++++ EXTRACTED ENTRIES

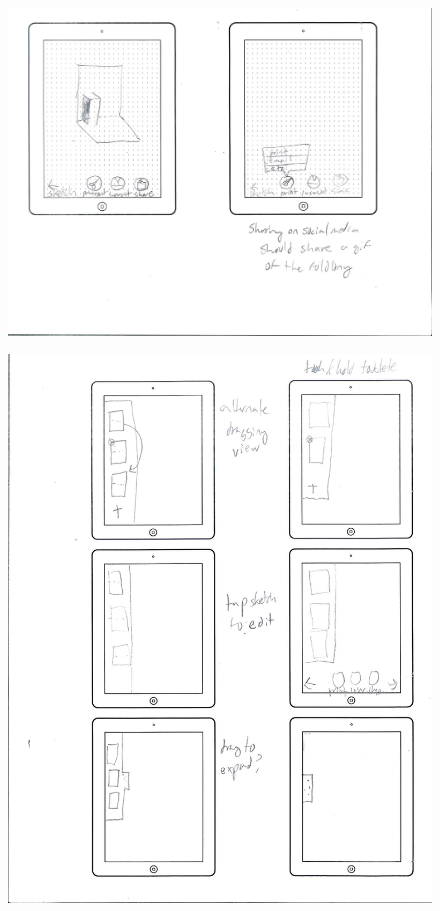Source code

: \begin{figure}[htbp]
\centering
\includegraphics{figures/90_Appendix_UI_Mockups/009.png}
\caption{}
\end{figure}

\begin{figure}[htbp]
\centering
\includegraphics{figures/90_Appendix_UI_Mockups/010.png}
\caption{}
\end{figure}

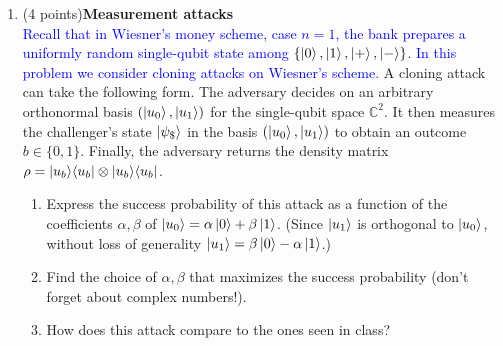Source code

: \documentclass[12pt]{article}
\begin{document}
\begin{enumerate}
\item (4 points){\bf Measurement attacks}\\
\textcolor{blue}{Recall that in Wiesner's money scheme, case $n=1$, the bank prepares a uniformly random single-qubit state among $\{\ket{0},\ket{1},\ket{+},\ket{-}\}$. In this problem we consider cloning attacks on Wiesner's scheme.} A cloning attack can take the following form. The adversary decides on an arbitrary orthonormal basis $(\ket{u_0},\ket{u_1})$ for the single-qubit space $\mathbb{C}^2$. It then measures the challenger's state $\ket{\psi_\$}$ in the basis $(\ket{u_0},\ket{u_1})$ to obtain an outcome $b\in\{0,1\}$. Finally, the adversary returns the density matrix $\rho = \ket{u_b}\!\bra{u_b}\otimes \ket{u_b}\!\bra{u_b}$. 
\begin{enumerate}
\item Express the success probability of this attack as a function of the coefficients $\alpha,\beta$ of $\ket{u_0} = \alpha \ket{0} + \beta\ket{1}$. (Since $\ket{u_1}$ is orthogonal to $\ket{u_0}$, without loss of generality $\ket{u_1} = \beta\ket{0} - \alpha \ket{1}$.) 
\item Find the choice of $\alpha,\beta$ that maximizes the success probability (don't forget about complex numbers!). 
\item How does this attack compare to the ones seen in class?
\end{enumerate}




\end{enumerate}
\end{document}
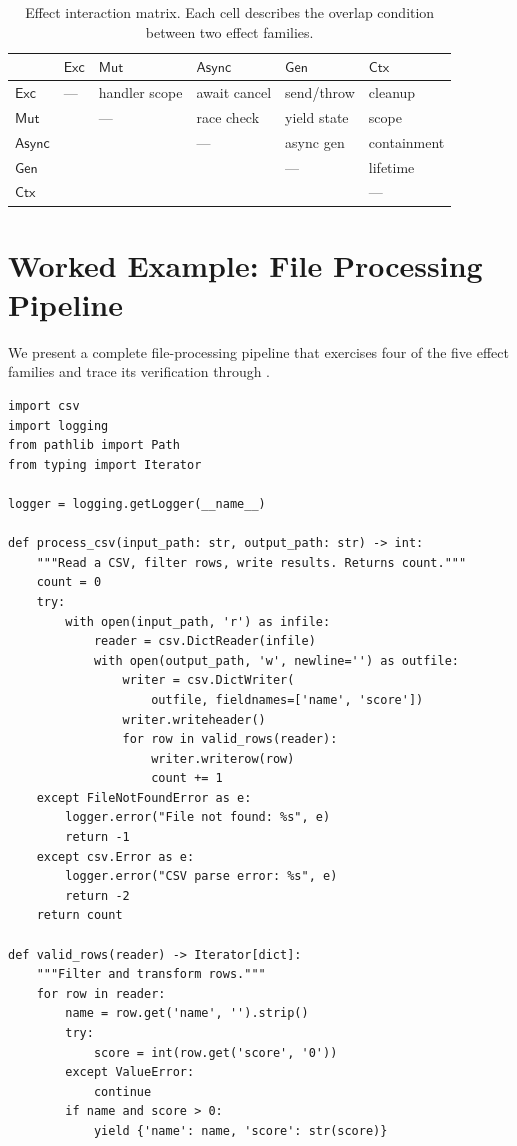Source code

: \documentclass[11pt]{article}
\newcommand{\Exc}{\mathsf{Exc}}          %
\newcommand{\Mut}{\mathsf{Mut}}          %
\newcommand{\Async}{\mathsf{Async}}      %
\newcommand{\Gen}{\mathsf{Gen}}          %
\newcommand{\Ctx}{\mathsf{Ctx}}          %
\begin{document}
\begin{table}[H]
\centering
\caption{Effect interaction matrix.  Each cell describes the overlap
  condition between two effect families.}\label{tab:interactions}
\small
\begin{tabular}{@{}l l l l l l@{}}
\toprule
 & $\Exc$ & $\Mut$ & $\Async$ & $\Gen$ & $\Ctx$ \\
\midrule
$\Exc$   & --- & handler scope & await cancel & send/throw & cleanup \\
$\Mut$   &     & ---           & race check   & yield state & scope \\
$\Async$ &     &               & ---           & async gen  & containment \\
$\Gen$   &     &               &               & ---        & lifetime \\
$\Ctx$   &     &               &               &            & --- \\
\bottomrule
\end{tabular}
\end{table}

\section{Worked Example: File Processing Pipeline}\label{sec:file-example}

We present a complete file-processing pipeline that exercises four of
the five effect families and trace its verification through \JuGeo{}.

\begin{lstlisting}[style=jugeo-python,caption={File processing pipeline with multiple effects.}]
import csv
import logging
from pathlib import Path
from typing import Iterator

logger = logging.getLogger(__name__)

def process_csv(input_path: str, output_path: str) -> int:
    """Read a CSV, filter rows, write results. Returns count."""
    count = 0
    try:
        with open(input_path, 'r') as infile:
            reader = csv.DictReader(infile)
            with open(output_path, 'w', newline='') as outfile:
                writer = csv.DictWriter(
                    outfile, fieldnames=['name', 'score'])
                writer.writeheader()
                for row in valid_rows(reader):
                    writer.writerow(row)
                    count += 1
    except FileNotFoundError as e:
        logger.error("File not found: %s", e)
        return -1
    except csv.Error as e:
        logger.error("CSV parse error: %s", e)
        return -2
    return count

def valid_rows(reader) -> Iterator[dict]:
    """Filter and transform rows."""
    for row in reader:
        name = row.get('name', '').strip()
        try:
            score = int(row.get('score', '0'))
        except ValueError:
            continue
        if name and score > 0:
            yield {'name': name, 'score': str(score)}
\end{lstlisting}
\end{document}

++++++++
++++ EXTRACTED ENTRIES

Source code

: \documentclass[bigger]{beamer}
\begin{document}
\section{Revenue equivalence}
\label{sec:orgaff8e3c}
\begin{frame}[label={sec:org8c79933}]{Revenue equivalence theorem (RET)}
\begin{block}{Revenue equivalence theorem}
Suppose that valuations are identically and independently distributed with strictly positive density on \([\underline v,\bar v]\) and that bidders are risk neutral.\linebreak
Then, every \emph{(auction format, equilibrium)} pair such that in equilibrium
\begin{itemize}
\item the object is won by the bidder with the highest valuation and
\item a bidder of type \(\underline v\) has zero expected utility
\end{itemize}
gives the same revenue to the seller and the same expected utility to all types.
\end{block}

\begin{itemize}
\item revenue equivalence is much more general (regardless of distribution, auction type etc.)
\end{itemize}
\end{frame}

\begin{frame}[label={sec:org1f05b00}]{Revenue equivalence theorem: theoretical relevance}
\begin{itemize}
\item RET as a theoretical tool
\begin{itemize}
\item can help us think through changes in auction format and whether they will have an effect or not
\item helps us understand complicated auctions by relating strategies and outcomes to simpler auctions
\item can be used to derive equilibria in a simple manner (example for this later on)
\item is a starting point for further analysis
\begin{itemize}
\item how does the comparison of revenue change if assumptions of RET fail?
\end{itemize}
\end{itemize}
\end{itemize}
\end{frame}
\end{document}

++++++++

=== YOUR OBJECTIVE ===
Please go through each line of the data and count those that contain the string "open"; give that number alone.

=== EXERCISE SOLUTION ===
2